(Stored data entries)
===============
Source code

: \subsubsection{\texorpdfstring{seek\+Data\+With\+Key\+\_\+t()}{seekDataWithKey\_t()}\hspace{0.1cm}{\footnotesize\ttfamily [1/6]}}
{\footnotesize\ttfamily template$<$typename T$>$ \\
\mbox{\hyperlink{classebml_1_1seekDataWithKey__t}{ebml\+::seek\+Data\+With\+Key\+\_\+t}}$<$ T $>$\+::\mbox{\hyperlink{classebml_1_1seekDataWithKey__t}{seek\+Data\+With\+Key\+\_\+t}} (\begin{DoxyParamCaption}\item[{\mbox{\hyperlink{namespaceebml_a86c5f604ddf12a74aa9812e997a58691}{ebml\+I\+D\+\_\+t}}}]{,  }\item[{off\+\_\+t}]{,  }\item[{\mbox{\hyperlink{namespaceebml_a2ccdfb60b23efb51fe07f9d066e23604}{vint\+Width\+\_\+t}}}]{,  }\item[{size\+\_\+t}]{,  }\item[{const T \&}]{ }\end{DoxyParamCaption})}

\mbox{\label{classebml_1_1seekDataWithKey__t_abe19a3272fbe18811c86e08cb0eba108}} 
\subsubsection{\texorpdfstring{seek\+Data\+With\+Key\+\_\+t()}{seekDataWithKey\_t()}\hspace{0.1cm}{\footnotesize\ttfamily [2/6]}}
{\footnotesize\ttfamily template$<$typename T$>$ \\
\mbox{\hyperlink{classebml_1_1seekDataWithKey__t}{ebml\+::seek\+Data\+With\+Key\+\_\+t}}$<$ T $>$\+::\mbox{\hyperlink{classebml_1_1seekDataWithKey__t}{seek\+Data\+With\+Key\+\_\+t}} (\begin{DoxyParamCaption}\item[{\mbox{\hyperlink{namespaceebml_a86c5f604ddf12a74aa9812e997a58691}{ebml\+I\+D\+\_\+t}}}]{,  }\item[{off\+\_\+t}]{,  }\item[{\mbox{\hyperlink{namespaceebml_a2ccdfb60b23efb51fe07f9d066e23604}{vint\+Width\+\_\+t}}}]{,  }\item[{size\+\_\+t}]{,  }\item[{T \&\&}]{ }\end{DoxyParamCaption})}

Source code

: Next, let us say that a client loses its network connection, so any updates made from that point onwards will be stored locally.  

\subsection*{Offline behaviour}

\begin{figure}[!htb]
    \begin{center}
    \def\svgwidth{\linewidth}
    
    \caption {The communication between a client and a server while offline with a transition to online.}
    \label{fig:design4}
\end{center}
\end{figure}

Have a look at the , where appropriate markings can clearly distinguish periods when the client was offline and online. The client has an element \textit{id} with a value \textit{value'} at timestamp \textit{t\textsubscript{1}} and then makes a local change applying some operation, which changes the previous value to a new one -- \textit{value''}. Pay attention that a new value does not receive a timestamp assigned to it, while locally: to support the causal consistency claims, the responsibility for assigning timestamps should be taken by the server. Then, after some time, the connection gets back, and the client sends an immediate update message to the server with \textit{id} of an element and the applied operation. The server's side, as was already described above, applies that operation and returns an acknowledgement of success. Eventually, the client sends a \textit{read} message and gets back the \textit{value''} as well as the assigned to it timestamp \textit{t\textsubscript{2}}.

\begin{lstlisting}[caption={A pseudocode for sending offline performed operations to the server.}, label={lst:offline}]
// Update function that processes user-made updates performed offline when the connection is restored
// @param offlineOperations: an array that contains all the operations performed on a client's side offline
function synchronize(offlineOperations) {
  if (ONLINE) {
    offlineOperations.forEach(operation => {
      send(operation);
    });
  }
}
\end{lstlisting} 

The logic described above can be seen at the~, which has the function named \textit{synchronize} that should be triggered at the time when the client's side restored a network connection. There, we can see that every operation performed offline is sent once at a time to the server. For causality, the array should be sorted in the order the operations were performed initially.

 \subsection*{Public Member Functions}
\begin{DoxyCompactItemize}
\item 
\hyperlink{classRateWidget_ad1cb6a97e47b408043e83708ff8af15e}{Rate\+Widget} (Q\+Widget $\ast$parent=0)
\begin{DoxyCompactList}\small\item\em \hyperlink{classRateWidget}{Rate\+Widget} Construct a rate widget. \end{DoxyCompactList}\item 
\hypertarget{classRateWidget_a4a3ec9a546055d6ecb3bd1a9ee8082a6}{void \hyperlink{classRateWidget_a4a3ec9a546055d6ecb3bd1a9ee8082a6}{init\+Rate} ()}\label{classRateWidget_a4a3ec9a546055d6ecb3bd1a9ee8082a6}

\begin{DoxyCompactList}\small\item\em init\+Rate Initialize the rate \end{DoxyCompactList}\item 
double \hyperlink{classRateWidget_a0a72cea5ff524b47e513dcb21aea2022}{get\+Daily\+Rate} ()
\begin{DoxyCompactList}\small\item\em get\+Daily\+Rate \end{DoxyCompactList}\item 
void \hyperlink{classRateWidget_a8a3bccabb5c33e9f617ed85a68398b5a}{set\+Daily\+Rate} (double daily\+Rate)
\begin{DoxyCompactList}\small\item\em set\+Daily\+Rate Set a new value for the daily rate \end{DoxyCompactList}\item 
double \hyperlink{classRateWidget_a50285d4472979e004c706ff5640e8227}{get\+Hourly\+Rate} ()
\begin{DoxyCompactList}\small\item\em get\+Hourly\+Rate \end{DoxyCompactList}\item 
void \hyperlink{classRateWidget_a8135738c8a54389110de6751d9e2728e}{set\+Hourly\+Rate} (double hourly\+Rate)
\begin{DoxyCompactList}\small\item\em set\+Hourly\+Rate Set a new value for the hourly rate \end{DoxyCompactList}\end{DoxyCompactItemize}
===============
EXERCISE DETAILS >> Please give the number of lines above containing "DoxyCompactItemize" and nothing else.

EXERCISE OUTPUT >> 2